> TASK GOAL:
Among the records below, find each line bearing the word "certain" and copy it.

> INFORMATION GIVEN:
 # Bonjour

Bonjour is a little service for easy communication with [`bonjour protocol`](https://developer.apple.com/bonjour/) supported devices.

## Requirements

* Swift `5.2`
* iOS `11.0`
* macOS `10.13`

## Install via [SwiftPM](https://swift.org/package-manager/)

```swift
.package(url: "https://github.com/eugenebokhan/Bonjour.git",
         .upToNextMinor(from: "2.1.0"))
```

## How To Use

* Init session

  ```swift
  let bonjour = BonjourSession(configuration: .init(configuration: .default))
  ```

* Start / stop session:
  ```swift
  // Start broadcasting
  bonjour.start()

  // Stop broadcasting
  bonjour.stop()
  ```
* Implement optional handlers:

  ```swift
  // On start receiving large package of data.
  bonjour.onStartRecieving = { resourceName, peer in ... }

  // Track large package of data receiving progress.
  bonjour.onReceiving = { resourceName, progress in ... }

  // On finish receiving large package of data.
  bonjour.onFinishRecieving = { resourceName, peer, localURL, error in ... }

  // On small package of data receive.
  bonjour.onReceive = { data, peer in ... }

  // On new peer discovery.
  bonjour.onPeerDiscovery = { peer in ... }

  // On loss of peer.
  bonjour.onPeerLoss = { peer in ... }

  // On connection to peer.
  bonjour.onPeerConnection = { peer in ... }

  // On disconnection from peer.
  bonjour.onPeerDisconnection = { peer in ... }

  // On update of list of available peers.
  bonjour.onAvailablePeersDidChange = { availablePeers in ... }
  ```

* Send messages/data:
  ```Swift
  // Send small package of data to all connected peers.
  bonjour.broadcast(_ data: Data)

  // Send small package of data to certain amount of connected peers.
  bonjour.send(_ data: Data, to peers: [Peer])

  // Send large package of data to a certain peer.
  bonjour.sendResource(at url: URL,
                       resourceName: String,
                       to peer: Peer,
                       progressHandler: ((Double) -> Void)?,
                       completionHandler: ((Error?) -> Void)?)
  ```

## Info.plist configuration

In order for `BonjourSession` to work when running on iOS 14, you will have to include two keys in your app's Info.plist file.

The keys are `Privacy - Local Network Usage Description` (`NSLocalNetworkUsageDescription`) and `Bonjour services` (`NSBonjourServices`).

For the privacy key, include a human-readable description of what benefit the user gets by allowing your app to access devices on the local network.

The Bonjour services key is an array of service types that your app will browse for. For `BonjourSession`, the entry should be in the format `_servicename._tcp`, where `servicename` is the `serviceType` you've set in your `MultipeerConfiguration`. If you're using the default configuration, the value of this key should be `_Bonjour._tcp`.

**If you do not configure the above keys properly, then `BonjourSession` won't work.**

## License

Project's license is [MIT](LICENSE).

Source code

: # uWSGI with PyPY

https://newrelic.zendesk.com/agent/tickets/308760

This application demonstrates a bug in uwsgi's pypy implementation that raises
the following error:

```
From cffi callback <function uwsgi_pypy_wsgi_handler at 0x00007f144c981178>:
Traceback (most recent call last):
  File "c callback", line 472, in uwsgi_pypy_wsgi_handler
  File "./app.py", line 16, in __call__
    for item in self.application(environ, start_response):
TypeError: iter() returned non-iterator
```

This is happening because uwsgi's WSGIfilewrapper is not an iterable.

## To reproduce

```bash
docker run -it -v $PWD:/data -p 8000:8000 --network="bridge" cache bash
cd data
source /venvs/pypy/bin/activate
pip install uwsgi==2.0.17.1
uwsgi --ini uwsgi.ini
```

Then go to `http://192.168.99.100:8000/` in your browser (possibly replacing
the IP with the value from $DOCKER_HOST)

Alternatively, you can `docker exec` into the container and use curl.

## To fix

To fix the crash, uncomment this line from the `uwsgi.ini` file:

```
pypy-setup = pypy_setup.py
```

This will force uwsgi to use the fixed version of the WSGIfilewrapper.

> SOLUTION FOR THIS TASK:
  // Send small package of data to certain amount of connected peers.
  // Send large package of data to a certain peer.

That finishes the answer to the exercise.